Stored data entries
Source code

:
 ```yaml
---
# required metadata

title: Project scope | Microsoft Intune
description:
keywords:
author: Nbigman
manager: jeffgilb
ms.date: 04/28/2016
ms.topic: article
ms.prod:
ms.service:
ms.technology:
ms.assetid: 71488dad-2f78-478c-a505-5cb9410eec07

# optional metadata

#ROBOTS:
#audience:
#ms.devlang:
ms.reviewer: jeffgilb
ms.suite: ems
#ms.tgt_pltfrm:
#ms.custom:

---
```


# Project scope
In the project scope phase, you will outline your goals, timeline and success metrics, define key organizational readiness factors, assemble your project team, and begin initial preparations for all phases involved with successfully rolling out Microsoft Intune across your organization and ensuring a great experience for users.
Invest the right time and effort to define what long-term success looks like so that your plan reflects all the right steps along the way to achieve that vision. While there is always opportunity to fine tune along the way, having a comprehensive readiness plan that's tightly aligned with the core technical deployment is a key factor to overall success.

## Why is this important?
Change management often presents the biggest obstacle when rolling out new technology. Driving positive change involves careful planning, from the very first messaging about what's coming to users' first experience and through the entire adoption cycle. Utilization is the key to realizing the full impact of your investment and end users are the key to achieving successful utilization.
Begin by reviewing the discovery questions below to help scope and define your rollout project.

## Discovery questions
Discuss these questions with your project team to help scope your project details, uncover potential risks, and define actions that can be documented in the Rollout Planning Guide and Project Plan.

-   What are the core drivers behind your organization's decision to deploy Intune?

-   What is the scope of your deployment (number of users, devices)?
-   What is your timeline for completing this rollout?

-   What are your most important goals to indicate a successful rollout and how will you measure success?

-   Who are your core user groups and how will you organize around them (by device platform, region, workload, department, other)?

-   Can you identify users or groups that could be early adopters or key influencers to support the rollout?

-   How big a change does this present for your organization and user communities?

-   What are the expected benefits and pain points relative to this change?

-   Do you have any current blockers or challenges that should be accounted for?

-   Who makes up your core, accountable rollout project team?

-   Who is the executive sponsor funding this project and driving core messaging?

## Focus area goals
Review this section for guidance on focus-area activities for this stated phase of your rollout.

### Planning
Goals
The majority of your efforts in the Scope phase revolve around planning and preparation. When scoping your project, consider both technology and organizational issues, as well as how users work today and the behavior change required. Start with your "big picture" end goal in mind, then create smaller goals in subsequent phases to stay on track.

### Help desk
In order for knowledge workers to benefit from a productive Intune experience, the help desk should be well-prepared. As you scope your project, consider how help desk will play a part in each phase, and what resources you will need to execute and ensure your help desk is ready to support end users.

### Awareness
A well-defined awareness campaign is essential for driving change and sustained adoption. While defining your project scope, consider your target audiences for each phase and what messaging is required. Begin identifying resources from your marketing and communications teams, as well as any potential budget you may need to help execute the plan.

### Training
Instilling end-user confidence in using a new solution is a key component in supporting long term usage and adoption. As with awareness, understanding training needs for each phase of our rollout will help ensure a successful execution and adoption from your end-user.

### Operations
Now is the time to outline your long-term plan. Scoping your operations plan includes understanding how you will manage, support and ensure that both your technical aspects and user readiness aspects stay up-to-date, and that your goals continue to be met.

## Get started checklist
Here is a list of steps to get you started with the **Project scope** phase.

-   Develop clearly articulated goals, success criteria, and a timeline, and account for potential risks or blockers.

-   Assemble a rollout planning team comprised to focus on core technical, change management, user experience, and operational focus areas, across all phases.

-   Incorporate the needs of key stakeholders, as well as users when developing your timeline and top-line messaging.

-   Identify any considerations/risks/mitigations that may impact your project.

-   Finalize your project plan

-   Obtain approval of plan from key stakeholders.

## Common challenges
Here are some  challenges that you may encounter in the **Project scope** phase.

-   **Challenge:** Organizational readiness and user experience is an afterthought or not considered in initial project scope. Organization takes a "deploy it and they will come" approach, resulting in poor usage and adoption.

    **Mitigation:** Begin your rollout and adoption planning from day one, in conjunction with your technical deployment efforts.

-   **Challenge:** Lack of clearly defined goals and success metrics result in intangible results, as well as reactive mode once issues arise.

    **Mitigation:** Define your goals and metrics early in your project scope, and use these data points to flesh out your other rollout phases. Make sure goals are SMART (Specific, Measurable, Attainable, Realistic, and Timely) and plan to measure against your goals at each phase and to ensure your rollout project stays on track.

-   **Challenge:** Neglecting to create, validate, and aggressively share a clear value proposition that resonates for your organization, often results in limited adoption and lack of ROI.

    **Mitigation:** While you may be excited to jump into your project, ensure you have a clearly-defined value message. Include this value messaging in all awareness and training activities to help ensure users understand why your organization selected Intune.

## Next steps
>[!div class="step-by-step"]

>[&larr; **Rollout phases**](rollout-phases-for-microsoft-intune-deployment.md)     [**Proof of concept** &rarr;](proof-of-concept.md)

...

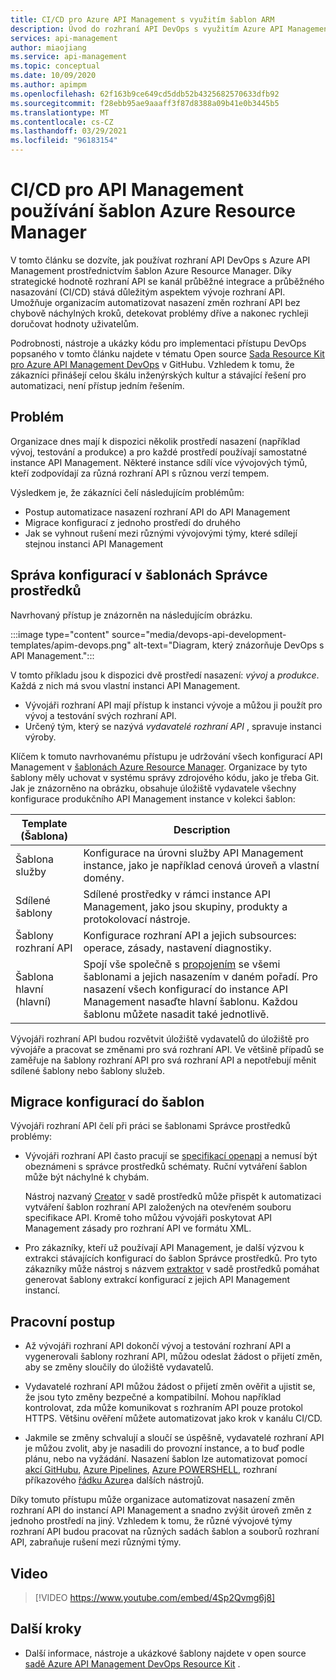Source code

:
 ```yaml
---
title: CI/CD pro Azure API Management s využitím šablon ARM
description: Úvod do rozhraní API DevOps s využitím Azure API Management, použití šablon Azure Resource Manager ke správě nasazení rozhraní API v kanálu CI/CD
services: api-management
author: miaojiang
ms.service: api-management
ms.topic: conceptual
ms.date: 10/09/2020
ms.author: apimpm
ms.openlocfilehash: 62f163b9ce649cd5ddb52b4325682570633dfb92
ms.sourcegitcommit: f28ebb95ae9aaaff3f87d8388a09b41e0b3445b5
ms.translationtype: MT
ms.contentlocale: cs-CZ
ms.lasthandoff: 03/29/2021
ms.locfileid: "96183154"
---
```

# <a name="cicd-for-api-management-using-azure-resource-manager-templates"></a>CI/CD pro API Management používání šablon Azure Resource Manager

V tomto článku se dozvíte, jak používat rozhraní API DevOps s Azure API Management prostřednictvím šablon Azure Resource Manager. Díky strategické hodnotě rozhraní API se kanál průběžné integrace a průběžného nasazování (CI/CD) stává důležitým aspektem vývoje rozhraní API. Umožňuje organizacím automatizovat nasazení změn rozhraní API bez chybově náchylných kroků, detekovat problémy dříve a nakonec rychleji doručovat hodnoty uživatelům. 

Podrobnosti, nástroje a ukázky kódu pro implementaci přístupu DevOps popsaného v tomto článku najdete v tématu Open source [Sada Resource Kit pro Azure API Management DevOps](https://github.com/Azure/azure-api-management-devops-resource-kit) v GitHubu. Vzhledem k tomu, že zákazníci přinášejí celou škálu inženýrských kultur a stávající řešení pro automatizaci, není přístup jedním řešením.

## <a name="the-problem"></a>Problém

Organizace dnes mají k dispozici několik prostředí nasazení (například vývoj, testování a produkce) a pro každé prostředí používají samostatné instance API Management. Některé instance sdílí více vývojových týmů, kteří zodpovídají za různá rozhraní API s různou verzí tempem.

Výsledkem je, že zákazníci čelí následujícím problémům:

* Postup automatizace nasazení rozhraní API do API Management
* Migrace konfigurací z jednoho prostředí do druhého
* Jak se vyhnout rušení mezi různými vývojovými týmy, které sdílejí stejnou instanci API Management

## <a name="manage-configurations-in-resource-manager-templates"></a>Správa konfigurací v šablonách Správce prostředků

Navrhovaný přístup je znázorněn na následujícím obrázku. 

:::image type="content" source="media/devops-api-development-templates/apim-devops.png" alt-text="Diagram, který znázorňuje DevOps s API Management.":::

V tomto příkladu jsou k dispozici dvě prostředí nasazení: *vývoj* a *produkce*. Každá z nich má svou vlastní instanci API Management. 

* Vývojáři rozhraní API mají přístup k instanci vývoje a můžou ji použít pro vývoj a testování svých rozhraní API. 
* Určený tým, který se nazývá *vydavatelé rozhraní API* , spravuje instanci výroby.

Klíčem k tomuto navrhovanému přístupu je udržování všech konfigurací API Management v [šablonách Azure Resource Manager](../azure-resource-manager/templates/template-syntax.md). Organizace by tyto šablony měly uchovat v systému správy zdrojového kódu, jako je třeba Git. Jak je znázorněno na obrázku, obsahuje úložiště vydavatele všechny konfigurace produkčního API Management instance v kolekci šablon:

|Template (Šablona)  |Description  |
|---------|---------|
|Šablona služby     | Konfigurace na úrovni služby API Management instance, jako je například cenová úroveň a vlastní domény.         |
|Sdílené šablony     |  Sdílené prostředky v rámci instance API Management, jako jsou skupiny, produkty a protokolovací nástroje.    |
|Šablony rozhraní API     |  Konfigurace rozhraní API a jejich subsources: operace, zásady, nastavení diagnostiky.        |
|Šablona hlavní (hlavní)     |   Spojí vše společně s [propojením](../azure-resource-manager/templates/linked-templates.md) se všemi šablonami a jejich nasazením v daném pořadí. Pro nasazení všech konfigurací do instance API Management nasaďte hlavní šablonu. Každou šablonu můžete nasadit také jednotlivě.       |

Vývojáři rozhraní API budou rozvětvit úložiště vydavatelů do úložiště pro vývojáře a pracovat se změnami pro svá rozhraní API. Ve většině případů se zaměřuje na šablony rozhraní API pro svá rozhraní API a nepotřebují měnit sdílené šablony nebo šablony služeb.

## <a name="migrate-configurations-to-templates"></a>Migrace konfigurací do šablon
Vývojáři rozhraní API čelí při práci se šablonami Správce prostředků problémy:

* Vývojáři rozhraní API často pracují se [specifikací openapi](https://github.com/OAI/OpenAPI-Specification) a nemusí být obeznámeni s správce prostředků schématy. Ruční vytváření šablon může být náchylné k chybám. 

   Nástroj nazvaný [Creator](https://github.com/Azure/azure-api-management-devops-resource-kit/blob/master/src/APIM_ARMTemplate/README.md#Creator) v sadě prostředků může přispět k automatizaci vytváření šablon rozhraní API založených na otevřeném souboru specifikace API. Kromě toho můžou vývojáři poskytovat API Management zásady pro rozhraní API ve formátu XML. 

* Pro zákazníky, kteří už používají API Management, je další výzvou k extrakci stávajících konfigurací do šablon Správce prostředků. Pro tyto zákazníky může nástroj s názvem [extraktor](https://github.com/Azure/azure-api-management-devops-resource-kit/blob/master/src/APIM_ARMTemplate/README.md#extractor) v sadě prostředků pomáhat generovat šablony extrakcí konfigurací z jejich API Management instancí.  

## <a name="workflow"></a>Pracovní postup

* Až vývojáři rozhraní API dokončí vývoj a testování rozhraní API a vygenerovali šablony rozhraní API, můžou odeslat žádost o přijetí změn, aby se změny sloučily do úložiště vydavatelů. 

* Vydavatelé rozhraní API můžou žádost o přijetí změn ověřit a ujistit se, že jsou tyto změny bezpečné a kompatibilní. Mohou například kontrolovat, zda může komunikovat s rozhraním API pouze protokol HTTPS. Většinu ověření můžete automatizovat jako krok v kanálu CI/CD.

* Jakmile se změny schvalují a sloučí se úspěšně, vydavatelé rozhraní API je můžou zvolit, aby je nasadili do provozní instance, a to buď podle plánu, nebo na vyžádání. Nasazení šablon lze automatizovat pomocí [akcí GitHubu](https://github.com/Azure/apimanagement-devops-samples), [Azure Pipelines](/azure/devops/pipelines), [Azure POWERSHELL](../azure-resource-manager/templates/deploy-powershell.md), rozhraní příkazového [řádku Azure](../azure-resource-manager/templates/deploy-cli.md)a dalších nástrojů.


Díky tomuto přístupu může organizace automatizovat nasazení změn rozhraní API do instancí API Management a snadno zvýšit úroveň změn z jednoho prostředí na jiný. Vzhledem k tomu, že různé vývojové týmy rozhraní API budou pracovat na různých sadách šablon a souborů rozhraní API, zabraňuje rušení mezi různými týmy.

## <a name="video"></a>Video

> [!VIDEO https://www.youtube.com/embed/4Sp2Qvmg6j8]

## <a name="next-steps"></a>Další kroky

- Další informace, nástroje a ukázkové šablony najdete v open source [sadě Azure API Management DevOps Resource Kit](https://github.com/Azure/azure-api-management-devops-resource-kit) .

EXERCISE DETAILS: The required answer is the run of lines above, starting at the line with "### Help desk" and ending at the line with "risks or blockers.", reproduced exactly with both ends.

ANSWER SECTION:
### Help desk
In order for knowledge workers to benefit from a productive Intune experience, the help desk should be well-prepared. As you scope your project, consider how help desk will play a part in each phase, and what resources you will need to execute and ensure your help desk is ready to support end users.

### Awareness
A well-defined awareness campaign is essential for driving change and sustained adoption. While defining your project scope, consider your target audiences for each phase and what messaging is required. Begin identifying resources from your marketing and communications teams, as well as any potential budget you may need to help execute the plan.

### Training
Instilling end-user confidence in using a new solution is a key component in supporting long term usage and adoption. As with awareness, understanding training needs for each phase of our rollout will help ensure a successful execution and adoption from your end-user.

### Operations
Now is the time to outline your long-term plan. Scoping your operations plan includes understanding how you will manage, support and ensure that both your technical aspects and user readiness aspects stay up-to-date, and that your goals continue to be met.

## Get started checklist
Here is a list of steps to get you started with the **Project scope** phase.

-   Develop clearly articulated goals, success criteria, and a timeline, and account for potential risks or blockers.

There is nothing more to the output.